Their last step on the stairs, at the door, still throbs through
me, if ever so light.
Their last gift which they left to my childhood, far off in the
long-ago years,
Is now turned from a toy to a relic, and seen through the crystals
of tears.
'Dig the snow,' she said,
'For my church-yard bed;
Yet I, as I sleep, shall not fear to freeze,
If one only of these, my beloveds, shall love with heart-warm tears,
As I have loved these.'"
It seems to me in these days as if, but for the servants, I were quite alone in the house. Father is ill. We always thought that he never would care about any thing, or any of us, but we are wrong. Barbara's death has shaken him very much. Mother is with him always, nursing him, and being at his beck and call, and I see nothing of her.
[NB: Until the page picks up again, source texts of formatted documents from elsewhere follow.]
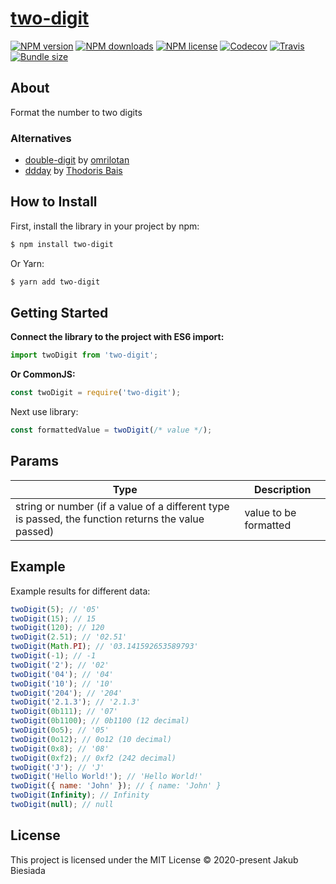 # [two-digit](https://github.com/JB1905/two-digit)

[![NPM version](https://img.shields.io/npm/v/two-digit?style=flat-square)](https://www.npmjs.com/package/two-digit)
[![NPM downloads](https://img.shields.io/npm/dm/two-digit?style=flat-square)](https://www.npmjs.com/package/two-digit)
[![NPM license](https://img.shields.io/npm/l/two-digit?style=flat-square)](https://www.npmjs.com/package/two-digit)
[![Codecov](https://img.shields.io/codecov/c/github/JB1905/two-digit?style=flat-square)](https://codecov.io/gh/JB1905/two-digit)
[![Travis](https://img.shields.io/travis/com/JB1905/two-digit/main?style=flat-square)](https://app.travis-ci.com/github/JB1905/two-digit)
[![Bundle size](https://img.shields.io/bundlephobia/min/two-digit?style=flat-square)](https://bundlephobia.com/result?p=two-digit)

## About

Format the number to two digits

### Alternatives

- [double-digit](https://github.com/omrilotan/mono/tree/master/packages/double-digit/) by [omrilotan](https://github.com/omrilotan/)
- [ddday](https://github.com/thodorisbais/ddday/) by [Thodoris Bais](https://github.com/thodorisbais/)

## How to Install

First, install the library in your project by npm:

```sh
$ npm install two-digit
```

Or Yarn:

```sh
$ yarn add two-digit
```

## Getting Started

**Connect the library to the project with ES6 import:**

```js
import twoDigit from 'two-digit';
```

**Or CommonJS:**

```js
const twoDigit = require('two-digit');
```

Next use library:

```js
const formattedValue = twoDigit(/* value */);
```

## Params

| Type                                                                                               | Description           |
| -------------------------------------------------------------------------------------------------- | --------------------- |
| string or number (if a value of a different type is passed, the function returns the value passed) | value to be formatted |

## Example

Example results for different data:

```js
twoDigit(5); // '05'
twoDigit(15); // 15
twoDigit(120); // 120
twoDigit(2.51); // '02.51'
twoDigit(Math.PI); // '03.141592653589793'
twoDigit(-1); // -1
twoDigit('2'); // '02'
twoDigit('04'); // '04'
twoDigit('10'); // '10'
twoDigit('204'); // '204'
twoDigit('2.1.3'); // '2.1.3'
twoDigit(0b111); // '07'
twoDigit(0b1100); // 0b1100 (12 decimal)
twoDigit(0o5); // '05'
twoDigit(0o12); // 0o12 (10 decimal)
twoDigit(0x8); // '08'
twoDigit(0xf2); // 0xf2 (242 decimal)
twoDigit('J'); // 'J'
twoDigit('Hello World!'); // 'Hello World!'
twoDigit({ name: 'John' }); // { name: 'John' }
twoDigit(Infinity); // Infinity
twoDigit(null); // null
```

## License

This project is licensed under the MIT License © 2020-present Jakub Biesiada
Tou Tou has gone to school, and so it comes to pass that, in the late populous school-room, I sit alone. Where formerly one could hardly make one's voice heard for the merry clamor, there is now no noise, but the faint buzzing of the house-flies on the pane, and now and again, as it grows toward sunset, the loud wintry winds keening and calling.
The Brat indeed runs over for a couple of days, but I am so glad when they are over, and he is gone. I used to like the Brat the best of all the boys, and perhaps by-and-by I shall again; but, for the moment, do you know, I almost hate him.
Once or twice I quite hate him, when I hear him laughing in his old thorough, light-hearted way—when I hear him jumping up-stairs three steps at a time, whistling the same tune he used to whistle before he went.
Poor boy! He would be always sorrowful if he could, and is very much ashamed of himself for not being, but he cannot.
Life is still pleasant to him, though Barbara is dead, and so I unjustly hate him, and am glad when he is gone. Have not I come home because here she was loved, here, at least, through all the village—the village about which she trod like one of God's kind angels—I shall be certain of meeting a keen and assured sympathy in my sorrow.
"... Where indeed
The roof so lowly but that beam of heaven
Dawned some time through the door-way?"